Exercise material:
───
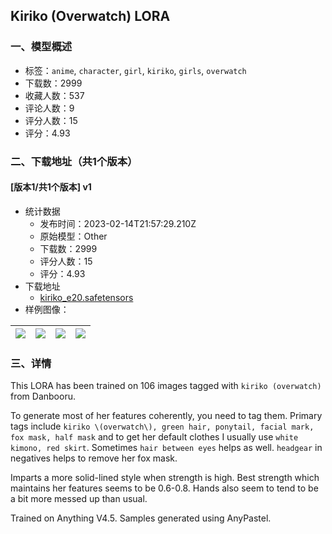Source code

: ## Kiriko (Overwatch) LORA
### 一、模型概述

- 标签：`anime`, `character`, `girl`, `kiriko`, `girls`, `overwatch`
- 下载数：2999
- 收藏人数：537
- 评论人数：9
- 评分人数：15
- 评分：4.93

### 二、下载地址（共1个版本）

#### [版本1/共1个版本] v1

- 统计数据
  - 发布时间：2023-02-14T21:57:29.210Z
  - 原始模型：Other
  - 下载数：2999
  - 评分人数：15
  - 评分：4.93
- 下载地址
  - [kiriko_e20.safetensors](https://civitai.com/api/download/models/9542)
- 样例图像：

| <img src="https://image.civitai.com/xG1nkqKTMzGDvpLrqFT7WA/696040e8-a24a-46dd-6383-9646fc921900/width=450/92118.jpeg" /> | <img src="https://image.civitai.com/xG1nkqKTMzGDvpLrqFT7WA/2276dbc5-2d0a-4c91-2c3a-9c12ab2c1c00/width=450/92123.jpeg" /> | <img src="https://image.civitai.com/xG1nkqKTMzGDvpLrqFT7WA/bbaee60d-13fb-4575-a0ee-66d5f54ac400/width=450/92122.jpeg" /> | <img src="https://image.civitai.com/xG1nkqKTMzGDvpLrqFT7WA/7ae06248-1043-4f58-5ce0-e4e512bee100/width=450/92121.jpeg" /> |
| ---- | ---- | ---- | ---- |


### 三、详情
<p>This LORA has been trained on 106 images tagged with <code>kiriko (overwatch)</code> from Danbooru.</p><p></p><p>To generate most of her features coherently, you need to tag them. Primary tags include <code>kiriko \(overwatch\), green hair, ponytail, facial mark, fox mask, half mask</code> and to get her default clothes I usually use <code>white kimono, red skirt</code>. Sometimes <code>hair between eyes</code> helps as well. <code>headgear</code> in negatives helps to remove her fox mask.</p><p></p><p>Imparts a more solid-lined style when strength is high. Best strength which maintains her features seems to be 0.6-0.8. Hands also seem to tend to be a bit more messed up than usual.</p><p></p><p>Trained on Anything V4.5. Samples generated using AnyPastel.</p>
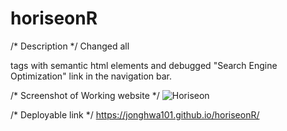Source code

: # horiseonR
/* Description */
Changed all <div> tags with semantic html elements and debugged "Search Engine Optimization" link in the navigation bar. 

/* Screenshot of Working website */
![Horiseon](/assets/images/workingWebsitesScreenshot.jpeg)

/* Deployable link */
https://jonghwa101.github.io/horiseonR/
───
Task requirements:
Everything in the listing must be restated word for word, except for the pictures.

Output for this task:
Source code

: ## Kiriko (Overwatch) LORA
### 一、模型概述

- 标签：`anime`, `character`, `girl`, `kiriko`, `girls`, `overwatch`
- 下载数：2999
- 收藏人数：537
- 评论人数：9
- 评分人数：15
- 评分：4.93

### 二、下载地址（共1个版本）

#### [版本1/共1个版本] v1

- 统计数据
  - 发布时间：2023-02-14T21:57:29.210Z
  - 原始模型：Other
  - 下载数：2999
  - 评分人数：15
  - 评分：4.93
- 下载地址
  - [kiriko_e20.safetensors](https://civitai.com/api/download/models/9542)
- 样例图像：

| <img src="https://image.civitai.com/xG1nkqKTMzGDvpLrqFT7WA/696040e8-a24a-46dd-6383-9646fc921900/width=450/92118.jpeg" /> | <img src="https://image.civitai.com/xG1nkqKTMzGDvpLrqFT7WA/2276dbc5-2d0a-4c91-2c3a-9c12ab2c1c00/width=450/92123.jpeg" /> | <img src="https://image.civitai.com/xG1nkqKTMzGDvpLrqFT7WA/bbaee60d-13fb-4575-a0ee-66d5f54ac400/width=450/92122.jpeg" /> | <img src="https://image.civitai.com/xG1nkqKTMzGDvpLrqFT7WA/7ae06248-1043-4f58-5ce0-e4e512bee100/width=450/92121.jpeg" /> |
| ---- | ---- | ---- | ---- |


### 三、详情
<p>This LORA has been trained on 106 images tagged with <code>kiriko (overwatch)</code> from Danbooru.</p><p></p><p>To generate most of her features coherently, you need to tag them. Primary tags include <code>kiriko \(overwatch\), green hair, ponytail, facial mark, fox mask, half mask</code> and to get her default clothes I usually use <code>white kimono, red skirt</code>. Sometimes <code>hair between eyes</code> helps as well. <code>headgear</code> in negatives helps to remove her fox mask.</p><p></p><p>Imparts a more solid-lined style when strength is high. Best strength which maintains her features seems to be 0.6-0.8. Hands also seem to tend to be a bit more messed up than usual.</p><p></p><p>Trained on Anything V4.5. Samples generated using AnyPastel.</p>
Source code

: # horiseonR
/* Description */
Changed all <div> tags with semantic html elements and debugged "Search Engine Optimization" link in the navigation bar. 

/* Screenshot of Working website */
![Horiseon](/assets/images/workingWebsitesScreenshot.jpeg)

/* Deployable link */
https://jonghwa101.github.io/horiseonR/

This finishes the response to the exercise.